Instructions to follow: Where a record contains an image, leave the image out and print the rest exactly.

___ The input ___

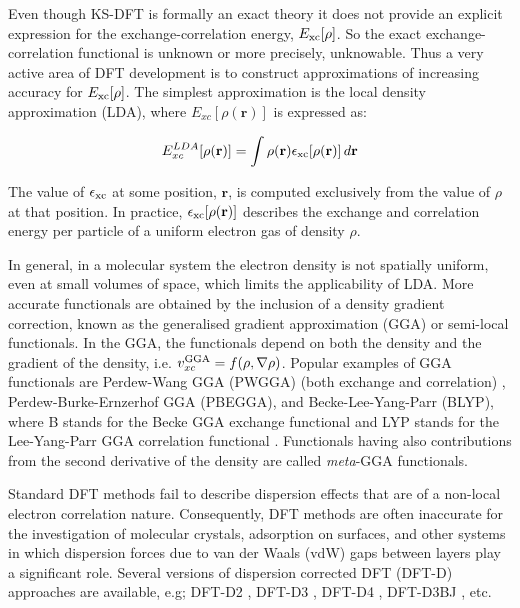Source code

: \documentclass[../main.tex]{subfiles}
\begin{document}
Even though KS-DFT is formally an exact theory it does not provide an explicit expression for the exchange-correlation energy, $E_{\rm xc}[\rho]$. So the exact exchange-correlation functional is unknown or more precisely, unknowable. Thus a very active area of DFT development is to construct approximations of increasing accuracy for $E_{\rm xc}[\rho]$. The simplest approximation is the local density approximation (LDA), where $E_{xc}[\rho(\mathbf{r})]$ is expressed as:

\begin{equation}
    \label{eq:LDA}
    E_{xc}^{LDA}[\rho(\mathbf{r})] = \int\rho(\mathbf{r})\epsilon_{\rm xc}[\rho(\mathbf{r})]\,d\mathbf{r}
\end{equation}

The value of $\epsilon_{\rm xc}$ at some position, $\mathbf{r}$, is computed exclusively from the value of $\rho$ at that position. In practice, $\epsilon_{\rm xc}[\rho(\mathbf{r})]$ describes the exchange and correlation energy per particle of a uniform electron gas of density $\rho$. \cite{Dirac1930}

In general, in a molecular system the electron density is not spatially uniform, even at small volumes of space, which limits the applicability of LDA. More accurate functionals are obtained by the inclusion of a density gradient correction, known as the generalised gradient approximation (GGA) or semi-local functionals. In the GGA, the functionals depend on both the density and the gradient of the density, i.e. $v_{xc}^{\rm GGA} = f(\rho,\nabla\rho)$. Popular examples of GGA functionals are Perdew-Wang GGA (PWGGA) (both exchange and correlation) \cite{PerdewPRB92}, Perdew-Burke-Ernzerhof GGA (PBEGGA), \cite{PBE} and Becke-Lee-Yang-Parr (BLYP), where B stands for the Becke GGA exchange functional \cite{adb19883098} and LYP stands for the Lee-Yang-Parr GGA correlation functional \cite{cl1988785}. Functionals having also contributions from the second derivative of the density are called {\it meta}-GGA functionals. \cite{Perdew-PRL-1999} 

Standard DFT methods fail to describe dispersion effects that are of a non-local electron correlation nature. Consequently, DFT methods are often inaccurate for the investigation of molecular crystals, adsorption on surfaces, and other systems in which dispersion forces due to van der Waals (vdW) gaps between layers play a significant role. Several versions of dispersion corrected DFT (DFT-D) approaches are available, e.g; DFT-D2 \cite{Grimme-1}, DFT-D3 \cite{Grimme-2}, DFT-D4 \cite{Grimme-3}, DFT-D3BJ \cite{Grimme-4,Beke-1}, etc. 
\end{document}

___

Answer to the problem:
Source code

: \documentclass[../main.tex]{subfiles}
\begin{document}
Even though KS-DFT is formally an exact theory it does not provide an explicit expression for the exchange-correlation energy, $E_{\rm xc}[\rho]$. So the exact exchange-correlation functional is unknown or more precisely, unknowable. Thus a very active area of DFT development is to construct approximations of increasing accuracy for $E_{\rm xc}[\rho]$. The simplest approximation is the local density approximation (LDA), where $E_{xc}[\rho(\mathbf{r})]$ is expressed as:

\begin{equation}
    \label{eq:LDA}
    E_{xc}^{LDA}[\rho(\mathbf{r})] = \int\rho(\mathbf{r})\epsilon_{\rm xc}[\rho(\mathbf{r})]\,d\mathbf{r}
\end{equation}

The value of $\epsilon_{\rm xc}$ at some position, $\mathbf{r}$, is computed exclusively from the value of $\rho$ at that position. In practice, $\epsilon_{\rm xc}[\rho(\mathbf{r})]$ describes the exchange and correlation energy per particle of a uniform electron gas of density $\rho$. \cite{Dirac1930}

In general, in a molecular system the electron density is not spatially uniform, even at small volumes of space, which limits the applicability of LDA. More accurate functionals are obtained by the inclusion of a density gradient correction, known as the generalised gradient approximation (GGA) or semi-local functionals. In the GGA, the functionals depend on both the density and the gradient of the density, i.e. $v_{xc}^{\rm GGA} = f(\rho,\nabla\rho)$. Popular examples of GGA functionals are Perdew-Wang GGA (PWGGA) (both exchange and correlation) \cite{PerdewPRB92}, Perdew-Burke-Ernzerhof GGA (PBEGGA), \cite{PBE} and Becke-Lee-Yang-Parr (BLYP), where B stands for the Becke GGA exchange functional \cite{adb19883098} and LYP stands for the Lee-Yang-Parr GGA correlation functional \cite{cl1988785}. Functionals having also contributions from the second derivative of the density are called {\it meta}-GGA functionals. \cite{Perdew-PRL-1999} 

Standard DFT methods fail to describe dispersion effects that are of a non-local electron correlation nature. Consequently, DFT methods are often inaccurate for the investigation of molecular crystals, adsorption on surfaces, and other systems in which dispersion forces due to van der Waals (vdW) gaps between layers play a significant role. Several versions of dispersion corrected DFT (DFT-D) approaches are available, e.g; DFT-D2 \cite{Grimme-1}, DFT-D3 \cite{Grimme-2}, DFT-D4 \cite{Grimme-3}, DFT-D3BJ \cite{Grimme-4,Beke-1}, etc. 
\end{document}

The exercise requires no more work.